Letters on Associated Labour

These fourteen pieces were originally published in the British working-class newspaper The Pioneer; or Grand National Consolidated Trades’ Union Magazine between 15 March and 5 July 1834. Published during a period of intense social conflict, their immediate context was a prolonged struggle of the silk weavers of Derby, who were locked out by their employers for refusing to repudiate membership in their trade union; this being one aspect of a counterattack by employers and the state which also saw the imprisonment and subsequent deportation of six Dorchester laborers (the Tolpuddle martyrs) for membership in a union of agricultural workers.

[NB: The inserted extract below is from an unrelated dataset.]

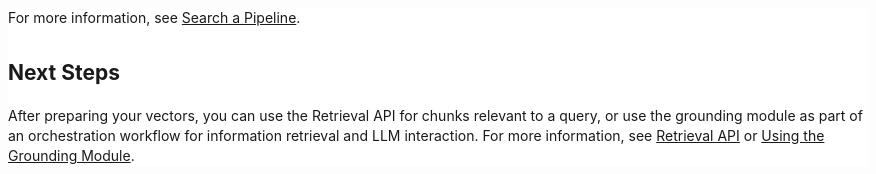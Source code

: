 For more information, see [Search a Pipeline](search-a-pipeline-5e6727e.md).



<a name="loio3c56d6c230534adc8e4157570bde5624__section_c2d_1wg_jgc"/>

## Next Steps

After preparing your vectors, you can use the Retrieval API for chunks relevant to a query, or use the grounding module as part of an orchestration workflow for information retrieval and LLM interaction. For more information, see [Retrieval API](retrieval-api-281e8cf.md) or [Using the Grounding Module](using-the-grounding-module-e1c4dd1.md).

In the Letters one finds as powerfully expressed as anywhere in the anti-capitalist and socialist literature of the period the idea of the commoditization of labor and an early example of an economically grounded conception of class. Like later syndicalists, Senex saw human progress in terms of the abolition of the wages system and an end to the commodification of labor – objectives he argued could be realized only through the efforts of the working class itself, not through politics. Senex advocated a system of “free or associated labor” — a decentralized, socialist economy where decision-making resided with unionists in the enterprises and trades over which they had established ownership and control.

The letters are discussed and placed in the context of contemporary working class understandings of capitalism in Noel Thompson’s “Senex’s Letters on Associated Labour and the Pioneer, 1834: A Syndicalist Political Economy in the Making,” which is Chapter 1 of Frederic S. Lee and Jon Bekken’s co-edited volume, Radical Economics and the Labor Movement (Routledge, 2009). The notes are by Noel Thompson.